WHAT NEEDS TO BE DONE:
Could you give the records below again exactly, without the pictures?

SUPPLIED MATERIAL:
•••
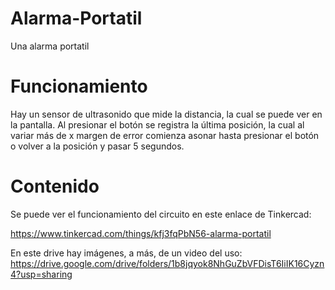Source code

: # Alarma-Portatil
Una alarma portatil

# Funcionamiento
Hay un sensor de ultrasonido que mide la distancia, la cual se puede ver en la pantalla.
Al presionar el botón se registra la última posición, la cual al variar más de x margen de error comienza asonar hasta presionar el botón o volver a la posición y pasar 5 segundos.

# Contenido
Se puede ver el funcionamiento del circuito en este enlace de Tinkercad:

https://www.tinkercad.com/things/kfj3fqPbN56-alarma-portatil

En este drive hay imágenes, a más, de un video del uso:
https://drive.google.com/drive/folders/1b8jqyok8NhGuZbVFDisT6IiIK16Cyzn4?usp=sharing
•••
RESPONSE:
Source code

: # Alarma-Portatil
Una alarma portatil

# Funcionamiento
Hay un sensor de ultrasonido que mide la distancia, la cual se puede ver en la pantalla.
Al presionar el botón se registra la última posición, la cual al variar más de x margen de error comienza asonar hasta presionar el botón o volver a la posición y pasar 5 segundos.

# Contenido
Se puede ver el funcionamiento del circuito en este enlace de Tinkercad:

https://www.tinkercad.com/things/kfj3fqPbN56-alarma-portatil

En este drive hay imágenes, a más, de un video del uso:
https://drive.google.com/drive/folders/1b8jqyok8NhGuZbVFDisT6IiIK16Cyzn4?usp=sharing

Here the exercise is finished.